And step S220, acquiring the rotating speed of a motor, wherein the motor is used for driving the conveyor to rotate.

This step is the same as step S110 in the embodiment of fig. 1, and specific reference may be made to the description in the embodiment of fig. 1, which is not repeated herein.

And step S230, judging whether the rotation speed of the motor is stabilized within a preset rotation speed range.

As described above, if the rotation speed of the motor is stabilized within the preset rotation speed range, indicating that the conveyor is in a normal operation state, step S240 may be performed; if the rotation speed of the motor is not stabilized within the preset rotation speed range, which indicates that the motor may be just started or about to be stopped, i.e. the motor is not in a normal operating state, and accordingly, the conveyor is not in a normal operating state, the step S220 may be returned to, i.e. the rotation speed of the motor is continuously detected.

In an alternative embodiment, stabilizing the rotation speed of the motor within the preset rotation speed range specifically includes: the rotating speeds of the motor at N different moments are all within a preset rotating speed range within a preset time period; n is an integer greater than 1. The method and the device for acquiring the rotation speed of the motor can acquire the rotation speed of the motor at a plurality of different moments within a period of time in a preset period, and can also acquire the rotation speed of the motor at a plurality of different moments randomly, wherein N can be a threshold value of the revolution counter, and can be 80 for example.

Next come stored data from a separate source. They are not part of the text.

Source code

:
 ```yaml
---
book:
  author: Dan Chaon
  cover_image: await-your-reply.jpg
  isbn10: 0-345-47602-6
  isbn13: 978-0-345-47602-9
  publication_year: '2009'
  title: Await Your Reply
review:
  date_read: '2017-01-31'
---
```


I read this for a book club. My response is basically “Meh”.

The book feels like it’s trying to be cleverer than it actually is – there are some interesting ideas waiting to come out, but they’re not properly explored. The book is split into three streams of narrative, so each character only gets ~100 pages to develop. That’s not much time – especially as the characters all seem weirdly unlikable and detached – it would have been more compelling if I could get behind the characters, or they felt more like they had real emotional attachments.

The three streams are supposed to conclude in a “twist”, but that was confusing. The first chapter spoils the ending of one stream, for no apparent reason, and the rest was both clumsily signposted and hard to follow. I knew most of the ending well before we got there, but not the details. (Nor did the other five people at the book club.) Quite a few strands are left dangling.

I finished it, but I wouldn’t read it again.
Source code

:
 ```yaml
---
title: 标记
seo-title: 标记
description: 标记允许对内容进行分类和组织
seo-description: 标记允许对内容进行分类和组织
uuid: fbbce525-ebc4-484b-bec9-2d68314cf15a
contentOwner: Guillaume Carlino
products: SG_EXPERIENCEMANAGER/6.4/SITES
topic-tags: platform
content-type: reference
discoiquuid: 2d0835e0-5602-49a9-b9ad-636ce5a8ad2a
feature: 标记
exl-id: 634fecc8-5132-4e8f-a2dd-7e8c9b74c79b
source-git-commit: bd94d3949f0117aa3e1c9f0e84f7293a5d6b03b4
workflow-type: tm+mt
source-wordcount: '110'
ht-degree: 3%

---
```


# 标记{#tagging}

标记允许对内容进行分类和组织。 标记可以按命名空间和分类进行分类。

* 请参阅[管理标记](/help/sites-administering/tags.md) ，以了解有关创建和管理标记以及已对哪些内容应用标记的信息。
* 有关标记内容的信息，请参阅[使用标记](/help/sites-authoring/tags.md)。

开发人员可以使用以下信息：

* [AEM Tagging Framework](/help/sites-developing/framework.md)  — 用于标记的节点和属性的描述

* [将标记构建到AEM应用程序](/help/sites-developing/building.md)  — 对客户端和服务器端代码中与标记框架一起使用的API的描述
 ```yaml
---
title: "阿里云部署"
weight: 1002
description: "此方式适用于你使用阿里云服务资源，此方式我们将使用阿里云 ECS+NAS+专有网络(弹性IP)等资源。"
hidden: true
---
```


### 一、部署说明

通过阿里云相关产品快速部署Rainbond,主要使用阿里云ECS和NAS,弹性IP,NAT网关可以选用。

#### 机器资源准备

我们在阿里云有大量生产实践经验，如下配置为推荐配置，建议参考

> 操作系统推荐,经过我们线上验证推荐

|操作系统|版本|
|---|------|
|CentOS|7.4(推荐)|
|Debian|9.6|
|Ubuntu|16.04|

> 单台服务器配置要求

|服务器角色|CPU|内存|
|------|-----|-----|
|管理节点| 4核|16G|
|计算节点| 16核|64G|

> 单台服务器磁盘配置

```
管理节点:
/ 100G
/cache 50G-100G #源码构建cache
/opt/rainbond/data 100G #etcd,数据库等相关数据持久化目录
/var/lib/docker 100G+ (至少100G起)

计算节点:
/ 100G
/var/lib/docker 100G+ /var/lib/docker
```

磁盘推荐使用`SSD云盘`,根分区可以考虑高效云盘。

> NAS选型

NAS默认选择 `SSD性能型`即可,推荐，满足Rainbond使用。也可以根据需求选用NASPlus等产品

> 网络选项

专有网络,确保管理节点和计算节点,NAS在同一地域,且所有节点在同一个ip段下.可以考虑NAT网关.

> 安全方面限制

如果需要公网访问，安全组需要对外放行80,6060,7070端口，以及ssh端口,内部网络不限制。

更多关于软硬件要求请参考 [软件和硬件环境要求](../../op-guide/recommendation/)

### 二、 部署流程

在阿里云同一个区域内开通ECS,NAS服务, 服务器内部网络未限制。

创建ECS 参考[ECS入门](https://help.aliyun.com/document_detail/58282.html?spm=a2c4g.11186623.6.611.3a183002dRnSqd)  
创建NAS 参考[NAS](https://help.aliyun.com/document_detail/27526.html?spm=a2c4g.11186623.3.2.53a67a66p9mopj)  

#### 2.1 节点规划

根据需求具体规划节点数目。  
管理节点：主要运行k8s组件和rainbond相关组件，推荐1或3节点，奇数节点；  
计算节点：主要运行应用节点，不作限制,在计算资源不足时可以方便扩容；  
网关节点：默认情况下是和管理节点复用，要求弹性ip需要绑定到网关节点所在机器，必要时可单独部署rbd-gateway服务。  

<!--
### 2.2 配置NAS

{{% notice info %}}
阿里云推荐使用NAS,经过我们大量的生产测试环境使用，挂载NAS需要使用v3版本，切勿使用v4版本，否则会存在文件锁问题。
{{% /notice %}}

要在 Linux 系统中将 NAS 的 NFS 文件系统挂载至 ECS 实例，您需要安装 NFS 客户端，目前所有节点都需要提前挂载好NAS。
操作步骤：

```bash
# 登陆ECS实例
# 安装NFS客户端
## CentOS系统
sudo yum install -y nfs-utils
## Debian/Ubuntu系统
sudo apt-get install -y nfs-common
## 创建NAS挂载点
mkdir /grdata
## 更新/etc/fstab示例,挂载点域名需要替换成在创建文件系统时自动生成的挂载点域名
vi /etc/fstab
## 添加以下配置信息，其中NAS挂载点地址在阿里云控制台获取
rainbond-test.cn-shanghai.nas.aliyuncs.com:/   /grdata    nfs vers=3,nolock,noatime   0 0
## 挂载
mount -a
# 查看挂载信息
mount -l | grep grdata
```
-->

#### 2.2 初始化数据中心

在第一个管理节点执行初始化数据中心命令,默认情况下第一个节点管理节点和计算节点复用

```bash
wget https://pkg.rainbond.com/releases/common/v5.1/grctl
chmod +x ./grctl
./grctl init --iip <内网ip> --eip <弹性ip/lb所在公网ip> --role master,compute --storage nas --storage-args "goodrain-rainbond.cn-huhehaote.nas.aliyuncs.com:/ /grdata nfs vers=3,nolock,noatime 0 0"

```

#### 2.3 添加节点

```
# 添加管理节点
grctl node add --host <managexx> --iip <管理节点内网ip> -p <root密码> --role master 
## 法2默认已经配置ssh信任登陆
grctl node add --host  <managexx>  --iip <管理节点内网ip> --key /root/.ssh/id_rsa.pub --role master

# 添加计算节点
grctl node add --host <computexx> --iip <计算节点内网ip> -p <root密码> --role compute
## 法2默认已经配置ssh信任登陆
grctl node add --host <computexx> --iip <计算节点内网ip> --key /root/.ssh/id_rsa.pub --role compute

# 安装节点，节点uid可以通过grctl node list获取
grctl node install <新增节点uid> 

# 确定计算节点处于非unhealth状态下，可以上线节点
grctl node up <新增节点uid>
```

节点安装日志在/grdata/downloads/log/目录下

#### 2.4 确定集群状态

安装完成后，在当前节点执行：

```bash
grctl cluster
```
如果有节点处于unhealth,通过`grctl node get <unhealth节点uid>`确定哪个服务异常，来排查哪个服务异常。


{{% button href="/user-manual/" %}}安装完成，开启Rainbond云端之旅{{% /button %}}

Specifically, if the rotation speed of the motor is within the preset rotation speed range at a certain moment, the value of the rotation speed counter is increased by 1, and at the next moment, the rotation speed of the motor is still within the preset rotation speed range, and the value of the rotation speed counter is increased by 1, and if the rotation speed of the motor is detected to be not within the preset rotation speed range before the value of the rotation speed counter is equal to N, the value of the rotation speed counter can be cleared, and the step S220 is returned. If the value of the revolution counter reaches N, indicating that the rotation speed of the motor is stabilized within the preset revolution range, step S240 is performed.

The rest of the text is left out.